Attempting under Windows 11 / WSL2 Ubuntu to use ActiveState Perl 5.34 command line execution options line ending, autosplit, and $F variables via the -lane switches does not yield expected results, showing “ARRAY()” instead of the actual strings. The same command performs as expected in Perl 5.30 , however. Have I done something worng?
Thanks,
Wil Blake
Example results follow in text and in screenshots.
perl -F/,/ -lane ‘print $F[-1]’ BeginningReverse.csv | head
ARRAY(0x22f85a8)
ARRAY(0x23015a0)
ARRAY(0x2300ef8)
ARRAY(0x23015b8)
ARRAY(0x22f85a8)
ARRAY(0x2301588)
ARRAY(0x22f8668)
ARRAY(0x23015a0)
ARRAY(0x2300ef8)
ARRAY(0x23015b8)
Input file
ITEM,BID,NEWCALL,bib call,TITLE,MEDIA,LOCCODE
21982024221263,42124,ER BECK,E BECK - BEGINNING TO READ,Birthday for Bear /,BOOK,EPRDR
21982024221198,42124,ER BECK,E BECK - BEGINNING TO READ,Birthday for Bear /,BOOK,EPRDR
21982024221214,42124,ER BECK,E BECK - BEGINNING TO READ,Birthday for Bear /,BOOK,EPRDR
There are no changes between Perl 5.30 and 5.34 that we are aware of that would cause the change in behaviour.

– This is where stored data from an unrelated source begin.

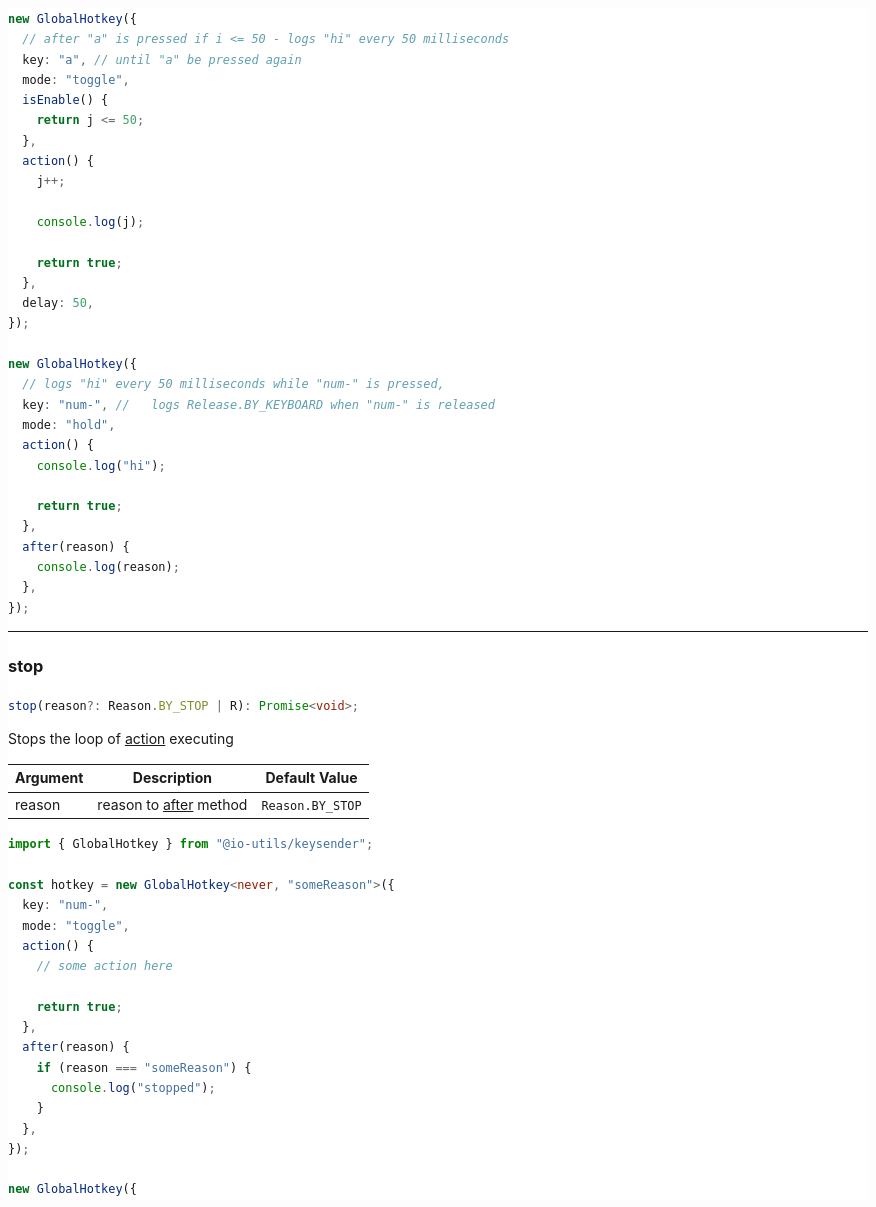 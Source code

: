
 ```ts
new GlobalHotkey({
  // after "a" is pressed if i <= 50 - logs "hi" every 50 milliseconds
  key: "a", // until "a" be pressed again
  mode: "toggle",
  isEnable() {
    return j <= 50;
  },
  action() {
    j++;

    console.log(j);

    return true;
  },
  delay: 50,
});

new GlobalHotkey({
  // logs "hi" every 50 milliseconds while "num-" is pressed,
  key: "num-", //   logs Release.BY_KEYBOARD when "num-" is released
  mode: "hold",
  action() {
    console.log("hi");

    return true;
  },
  after(reason) {
    console.log(reason);
  },
});
```

---

### stop

```ts
stop(reason?: Reason.BY_STOP | R): Promise<void>;
```

Stops the loop of [action](#globalhotkey.options.action) executing

| Argument | Description                                           | Default Value    |
| -------- | ----------------------------------------------------- | ---------------- |
| reason   | reason to [after](#globalhotkey.options.after) method | `Reason.BY_STOP` |

```ts
import { GlobalHotkey } from "@io-utils/keysender";

const hotkey = new GlobalHotkey<never, "someReason">({
  key: "num-",
  mode: "toggle",
  action() {
    // some action here

    return true;
  },
  after(reason) {
    if (reason === "someReason") {
      console.log("stopped");
    }
  },
});

new GlobalHotkey({
``` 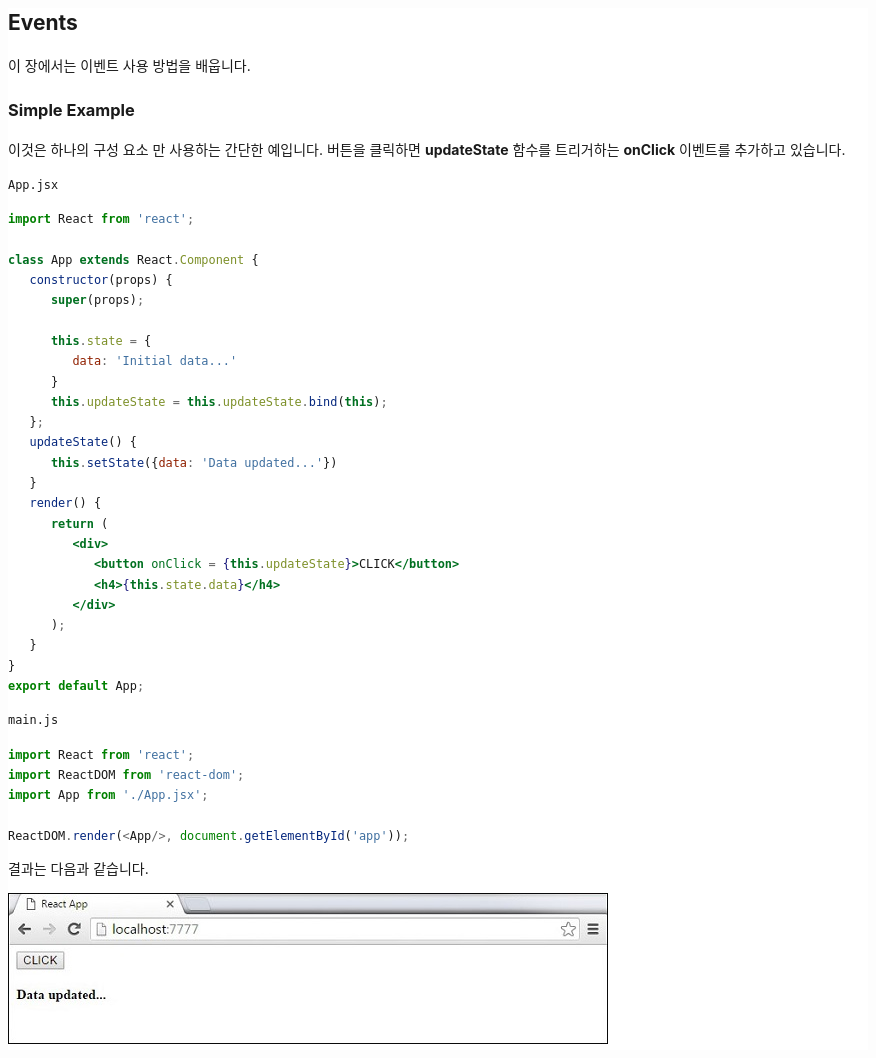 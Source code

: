 

## Events

 이 장에서는 이벤트 사용 방법을 배웁니다. 

### Simple Example

 이것은 하나의 구성 요소 만 사용하는 간단한 예입니다. 버튼을 클릭하면 **updateState** 함수를 트리거하는 **onClick** 이벤트를 추가하고 있습니다. 

`App.jsx`

```jsx
import React from 'react';

class App extends React.Component {
   constructor(props) {
      super(props);
      
      this.state = {
         data: 'Initial data...'
      }
      this.updateState = this.updateState.bind(this);
   };
   updateState() {
      this.setState({data: 'Data updated...'})
   }
   render() {
      return (
         <div>
            <button onClick = {this.updateState}>CLICK</button>
            <h4>{this.state.data}</h4>
         </div>
      );
   }
}
export default App;
```

`main.js`

```js
import React from 'react';
import ReactDOM from 'react-dom';
import App from './App.jsx';

ReactDOM.render(<App/>, document.getElementById('app'));
```

 결과는 다음과 같습니다. 

![](./images/react-events-simple.jpg)
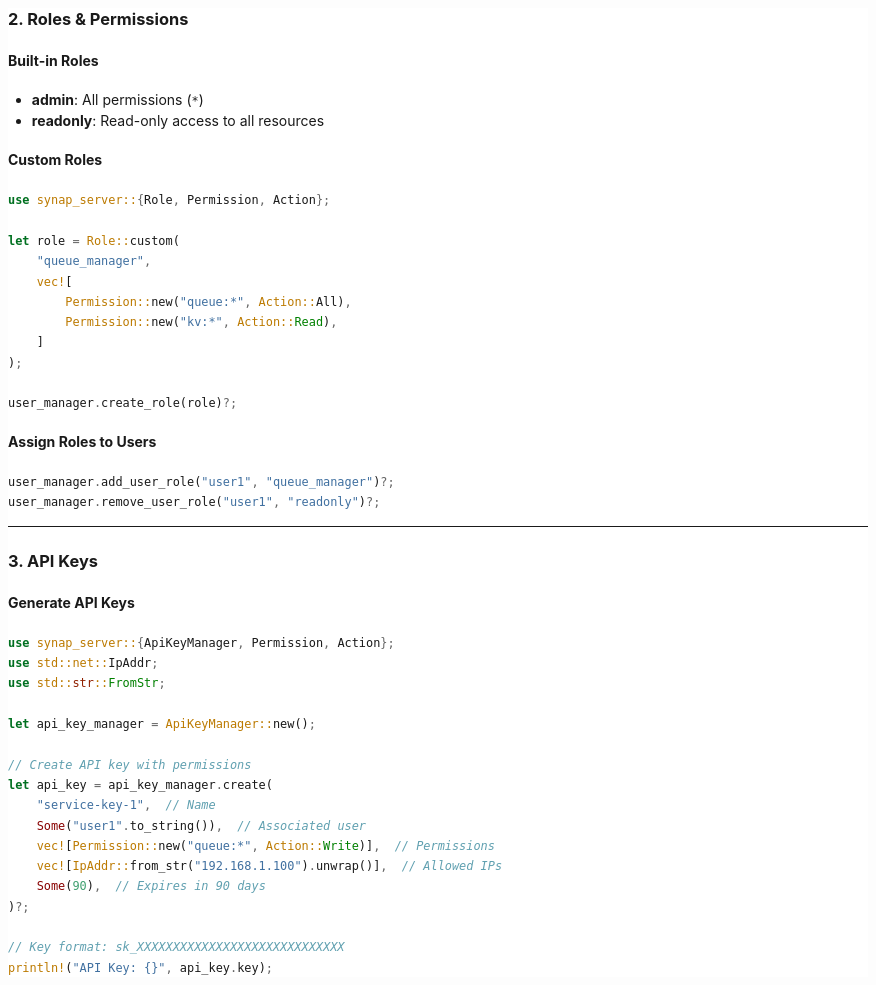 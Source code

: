 
### 2. Roles & Permissions

#### Built-in Roles

- **admin**: All permissions (`*`)
- **readonly**: Read-only access to all resources

#### Custom Roles

```rust
use synap_server::{Role, Permission, Action};

let role = Role::custom(
    "queue_manager",
    vec![
        Permission::new("queue:*", Action::All),
        Permission::new("kv:*", Action::Read),
    ]
);

user_manager.create_role(role)?;
```

#### Assign Roles to Users

```rust
user_manager.add_user_role("user1", "queue_manager")?;
user_manager.remove_user_role("user1", "readonly")?;
```

---

### 3. API Keys

#### Generate API Keys

```rust
use synap_server::{ApiKeyManager, Permission, Action};
use std::net::IpAddr;
use std::str::FromStr;

let api_key_manager = ApiKeyManager::new();

// Create API key with permissions
let api_key = api_key_manager.create(
    "service-key-1",  // Name
    Some("user1".to_string()),  // Associated user
    vec![Permission::new("queue:*", Action::Write)],  // Permissions
    vec![IpAddr::from_str("192.168.1.100").unwrap()],  // Allowed IPs
    Some(90),  // Expires in 90 days
)?;

// Key format: sk_XXXXXXXXXXXXXXXXXXXXXXXXXXXXX
println!("API Key: {}", api_key.key);
```
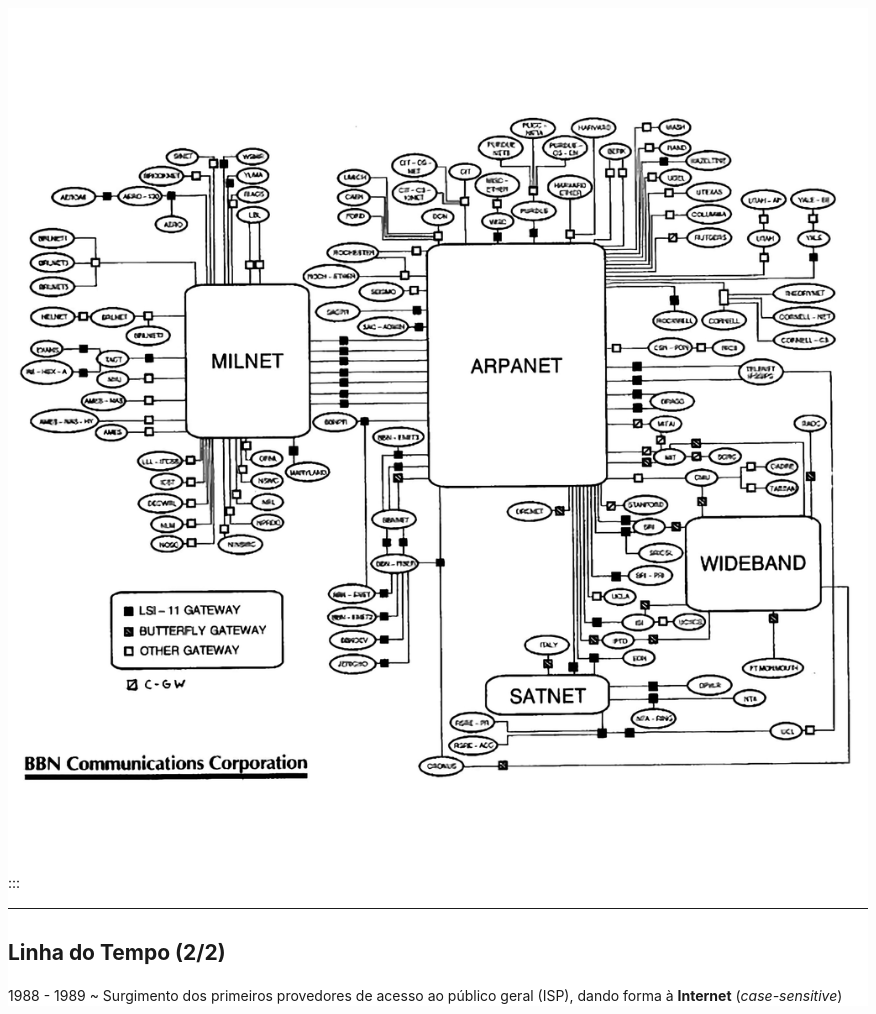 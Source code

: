 ![Diagrama lógico da ARPANET em 1986](../../images/arpanet-1986.png) 
:::

---
## Linha do Tempo (2/2)

1988 - 1989
  ~ Surgimento dos primeiros provedores de acesso ao
    público geral (ISP), dando forma à **Internet** (_case-sensitive_)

Additionally, we are unable to reproduce the behaviour you’re seeing on our end using Perl 5.34 on Linux. It may be a WSL-specific error. If possible, can you try to reproduce on a non-WSL Linux?
Thanks for your help. I will find a Ubuntu system and try it there. The command line script worked fine with the Perl5.34 State Tool project in the plain Windows 11 Cmd.exe shell.
Please use my Project wilb/ItemAPI-Return to test. I get the same unexpected result with that Perl 34 based project on Windows 11 and VMWare Workstation hosting a Ubuntu 20.04 Guest OS.
Thanks for digging into this. At first look, it appears to be a bug on our side with how we’re interpreting variables when running Perl in a shell. We are looking into it, and will update you.